Pero acabamos de recibir la grata sorpresa de la presentación en sociedad de un fármaco realmente esperanzador. De momento es casi sólo teórico, pero avanza a buen ritmo la puesta en práctica en lugares muy significativos de la España cinegética. Me refiero al libro Buenas prácticas cinegéticas, dirigido por la abogada Cristina Álvarez, asesorado por Mario Sáenz de Buruaga y patrocinado por la Fungesma.
Cuajado de creativos planteamientos, este documento puede ser perfectamente considerado como el principio de un espectacular cambio a mejor del mundo de la caza. Parte de la siempre relegada ampliación de nuestros conocimientos sobre la situación real de las dinámicas internas de lo espontáneo para su propia renovación. Por tanto, ecología, la científica, aplicada a una de sus mejores y plausibles aplicaciones. Continúa por identificar las agresiones más directas y, por tanto, subsanables a los intereses de los cazadores. Por cierto, que casi todas las agresiones al conjunto del derredor acaban incidiendo en el rendimiento cinegético. Explora las consecuencias de las malas gestiones, ya sea por la artificialización, el uso de venenos, el reticulado del paisaje, la incoherencia y disparidad legislativa. Apuesta por la integración de la caza al desarrollo rural con la casi primacía que le corresponde en casi un tercio del país. Insiste en que resulta especialmente coherente incrementar el conocimiento que los cazadores tienen de su primera materia prima. Que no son las piezas, sino lo que las pone a su disposición, es decir, el entorno natural.
El verdadero hito de esta propuesta, en cualquier caso, pasa por la puesta en práctica de una exigencia de rigor por parte de los cazadores. Y que se parece mucho a cualquiera de las otras formas que en nuestra sociedad suponen los certificados de autenticidad, calidad y expectativas futuras.
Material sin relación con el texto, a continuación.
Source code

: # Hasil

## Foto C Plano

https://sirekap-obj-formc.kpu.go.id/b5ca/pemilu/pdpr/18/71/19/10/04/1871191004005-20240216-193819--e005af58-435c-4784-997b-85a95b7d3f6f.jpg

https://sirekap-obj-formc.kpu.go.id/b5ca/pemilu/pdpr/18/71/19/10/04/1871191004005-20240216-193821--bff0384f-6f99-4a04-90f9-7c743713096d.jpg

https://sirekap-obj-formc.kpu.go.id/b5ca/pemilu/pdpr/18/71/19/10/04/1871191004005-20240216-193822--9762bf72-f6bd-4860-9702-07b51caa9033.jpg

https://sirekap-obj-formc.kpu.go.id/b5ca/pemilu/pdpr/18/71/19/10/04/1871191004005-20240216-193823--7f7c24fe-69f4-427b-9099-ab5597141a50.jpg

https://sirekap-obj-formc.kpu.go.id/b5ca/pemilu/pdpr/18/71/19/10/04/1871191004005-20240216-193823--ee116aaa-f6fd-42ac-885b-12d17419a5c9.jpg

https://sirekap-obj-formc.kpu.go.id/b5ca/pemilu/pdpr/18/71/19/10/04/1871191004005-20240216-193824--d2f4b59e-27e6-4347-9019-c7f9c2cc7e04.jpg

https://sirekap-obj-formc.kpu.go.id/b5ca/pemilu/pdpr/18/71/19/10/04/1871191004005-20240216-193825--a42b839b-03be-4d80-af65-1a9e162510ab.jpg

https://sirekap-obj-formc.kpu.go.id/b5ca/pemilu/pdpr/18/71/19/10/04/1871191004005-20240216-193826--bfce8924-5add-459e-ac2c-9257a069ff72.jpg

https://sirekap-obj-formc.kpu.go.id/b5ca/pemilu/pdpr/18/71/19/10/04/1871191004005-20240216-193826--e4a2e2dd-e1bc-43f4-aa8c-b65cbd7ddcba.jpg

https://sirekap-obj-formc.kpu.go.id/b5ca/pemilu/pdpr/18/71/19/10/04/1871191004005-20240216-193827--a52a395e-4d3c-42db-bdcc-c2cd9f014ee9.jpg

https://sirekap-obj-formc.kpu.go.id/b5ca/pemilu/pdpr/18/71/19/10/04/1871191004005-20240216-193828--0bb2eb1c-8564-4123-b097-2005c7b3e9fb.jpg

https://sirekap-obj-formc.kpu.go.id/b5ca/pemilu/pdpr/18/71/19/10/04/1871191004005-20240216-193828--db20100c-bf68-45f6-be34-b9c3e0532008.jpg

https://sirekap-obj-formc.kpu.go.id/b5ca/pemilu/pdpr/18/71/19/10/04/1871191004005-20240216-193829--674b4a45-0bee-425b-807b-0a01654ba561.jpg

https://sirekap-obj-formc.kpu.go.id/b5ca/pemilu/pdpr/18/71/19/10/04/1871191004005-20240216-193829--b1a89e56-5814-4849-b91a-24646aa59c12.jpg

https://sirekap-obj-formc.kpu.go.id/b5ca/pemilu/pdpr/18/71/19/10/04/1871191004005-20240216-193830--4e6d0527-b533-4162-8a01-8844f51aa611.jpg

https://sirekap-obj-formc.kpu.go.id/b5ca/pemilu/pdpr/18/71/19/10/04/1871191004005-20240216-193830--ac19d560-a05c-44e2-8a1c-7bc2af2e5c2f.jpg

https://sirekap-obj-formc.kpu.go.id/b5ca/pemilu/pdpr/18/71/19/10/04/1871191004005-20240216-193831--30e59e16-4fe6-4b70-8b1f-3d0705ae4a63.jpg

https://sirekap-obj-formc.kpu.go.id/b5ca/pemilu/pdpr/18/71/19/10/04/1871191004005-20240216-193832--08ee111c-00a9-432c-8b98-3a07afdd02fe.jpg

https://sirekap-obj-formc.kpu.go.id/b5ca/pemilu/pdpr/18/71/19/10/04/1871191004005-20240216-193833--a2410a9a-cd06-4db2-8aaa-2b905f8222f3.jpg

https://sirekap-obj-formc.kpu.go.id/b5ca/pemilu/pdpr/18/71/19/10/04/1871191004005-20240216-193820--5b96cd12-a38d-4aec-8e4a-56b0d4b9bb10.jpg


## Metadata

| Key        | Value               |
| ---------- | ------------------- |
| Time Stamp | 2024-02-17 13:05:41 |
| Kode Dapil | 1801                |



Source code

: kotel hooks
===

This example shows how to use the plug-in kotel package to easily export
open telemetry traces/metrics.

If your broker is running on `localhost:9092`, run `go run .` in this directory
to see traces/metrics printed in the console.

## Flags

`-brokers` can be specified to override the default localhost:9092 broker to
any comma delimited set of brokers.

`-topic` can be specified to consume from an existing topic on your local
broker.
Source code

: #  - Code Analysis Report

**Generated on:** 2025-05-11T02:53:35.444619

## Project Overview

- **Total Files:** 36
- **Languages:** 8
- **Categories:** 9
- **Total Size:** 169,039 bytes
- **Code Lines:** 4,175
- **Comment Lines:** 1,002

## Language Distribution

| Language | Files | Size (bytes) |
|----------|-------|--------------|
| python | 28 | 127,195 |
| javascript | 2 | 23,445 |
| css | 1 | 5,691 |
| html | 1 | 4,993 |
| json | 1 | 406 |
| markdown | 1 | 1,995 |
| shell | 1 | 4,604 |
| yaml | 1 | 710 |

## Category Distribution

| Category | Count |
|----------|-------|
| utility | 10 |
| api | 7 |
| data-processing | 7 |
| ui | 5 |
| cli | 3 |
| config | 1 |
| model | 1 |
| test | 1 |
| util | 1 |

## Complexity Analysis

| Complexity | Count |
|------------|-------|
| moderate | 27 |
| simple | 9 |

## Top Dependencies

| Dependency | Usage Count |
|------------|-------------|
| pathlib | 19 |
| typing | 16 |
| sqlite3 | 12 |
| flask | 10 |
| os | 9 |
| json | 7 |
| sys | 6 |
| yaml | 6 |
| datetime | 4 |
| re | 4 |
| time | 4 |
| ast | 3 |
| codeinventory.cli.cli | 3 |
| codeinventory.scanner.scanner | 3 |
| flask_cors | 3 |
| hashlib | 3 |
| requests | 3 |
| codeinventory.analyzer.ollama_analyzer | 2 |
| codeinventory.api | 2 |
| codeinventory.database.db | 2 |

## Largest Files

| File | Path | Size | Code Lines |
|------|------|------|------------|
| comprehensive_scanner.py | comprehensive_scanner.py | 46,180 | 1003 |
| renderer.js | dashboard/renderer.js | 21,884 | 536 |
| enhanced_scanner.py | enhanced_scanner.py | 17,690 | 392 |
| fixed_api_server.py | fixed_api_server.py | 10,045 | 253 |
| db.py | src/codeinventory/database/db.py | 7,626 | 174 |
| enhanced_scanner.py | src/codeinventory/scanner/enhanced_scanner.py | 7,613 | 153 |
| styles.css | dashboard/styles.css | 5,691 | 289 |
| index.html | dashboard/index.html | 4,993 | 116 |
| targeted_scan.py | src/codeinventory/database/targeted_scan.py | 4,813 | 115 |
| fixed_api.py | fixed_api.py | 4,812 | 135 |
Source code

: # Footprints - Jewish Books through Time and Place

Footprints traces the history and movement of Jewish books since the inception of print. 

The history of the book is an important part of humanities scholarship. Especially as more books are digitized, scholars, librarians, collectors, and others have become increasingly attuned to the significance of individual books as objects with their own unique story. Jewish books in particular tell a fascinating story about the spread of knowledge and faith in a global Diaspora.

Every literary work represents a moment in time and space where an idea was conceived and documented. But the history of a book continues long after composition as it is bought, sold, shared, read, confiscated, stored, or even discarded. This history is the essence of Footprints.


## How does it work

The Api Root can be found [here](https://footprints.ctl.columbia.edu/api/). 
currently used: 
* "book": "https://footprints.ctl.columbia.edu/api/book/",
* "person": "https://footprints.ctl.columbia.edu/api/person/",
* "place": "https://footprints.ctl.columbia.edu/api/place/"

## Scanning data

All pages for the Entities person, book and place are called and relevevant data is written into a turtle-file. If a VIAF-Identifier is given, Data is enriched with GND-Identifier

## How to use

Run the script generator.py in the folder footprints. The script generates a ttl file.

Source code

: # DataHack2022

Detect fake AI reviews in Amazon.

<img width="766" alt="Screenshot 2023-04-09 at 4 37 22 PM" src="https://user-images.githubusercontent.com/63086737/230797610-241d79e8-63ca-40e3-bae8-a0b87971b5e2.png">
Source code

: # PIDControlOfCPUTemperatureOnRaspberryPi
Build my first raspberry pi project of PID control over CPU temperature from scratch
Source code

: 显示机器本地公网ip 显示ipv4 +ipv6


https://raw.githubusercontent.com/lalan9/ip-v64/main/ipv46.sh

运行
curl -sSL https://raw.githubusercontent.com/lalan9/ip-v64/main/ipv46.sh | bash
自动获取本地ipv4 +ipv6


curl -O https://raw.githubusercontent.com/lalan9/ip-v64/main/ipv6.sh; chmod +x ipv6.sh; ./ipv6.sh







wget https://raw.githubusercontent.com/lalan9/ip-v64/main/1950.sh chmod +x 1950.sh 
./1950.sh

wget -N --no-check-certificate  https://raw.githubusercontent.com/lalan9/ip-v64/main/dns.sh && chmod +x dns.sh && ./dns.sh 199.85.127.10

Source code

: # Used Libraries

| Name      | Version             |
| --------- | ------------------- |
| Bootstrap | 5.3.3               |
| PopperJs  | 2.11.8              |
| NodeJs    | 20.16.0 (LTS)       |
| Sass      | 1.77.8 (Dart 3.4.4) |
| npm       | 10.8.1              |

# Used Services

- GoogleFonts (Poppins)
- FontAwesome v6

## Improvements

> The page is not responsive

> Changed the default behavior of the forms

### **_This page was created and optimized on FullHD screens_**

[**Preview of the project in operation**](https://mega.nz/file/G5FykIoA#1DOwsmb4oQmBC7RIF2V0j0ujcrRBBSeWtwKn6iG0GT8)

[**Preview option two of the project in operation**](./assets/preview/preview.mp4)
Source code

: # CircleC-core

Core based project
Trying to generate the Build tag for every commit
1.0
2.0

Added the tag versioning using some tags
Las satisfacciones y los rendimientos ligados a la caza pueden incrementarse y quedar garantizados si se generalizan los certificados de calidad, que se corresponderían precisamente por la minimización de los impactos ambientales relacionados con la misma, una nueva fiscalidad, la coordinación de las normativas y la incorporación de los máximos de deportividad en su práctica concreta. En suma, darle prioridad a lo auténtico y muy pocas oportunidades a lo falso y enfermo. Porque no se puede seguir olvidando que la caza trabaja con y en medio de la vida.
Joaquín Araújo es escritor y Premio Global 500 de la ONU.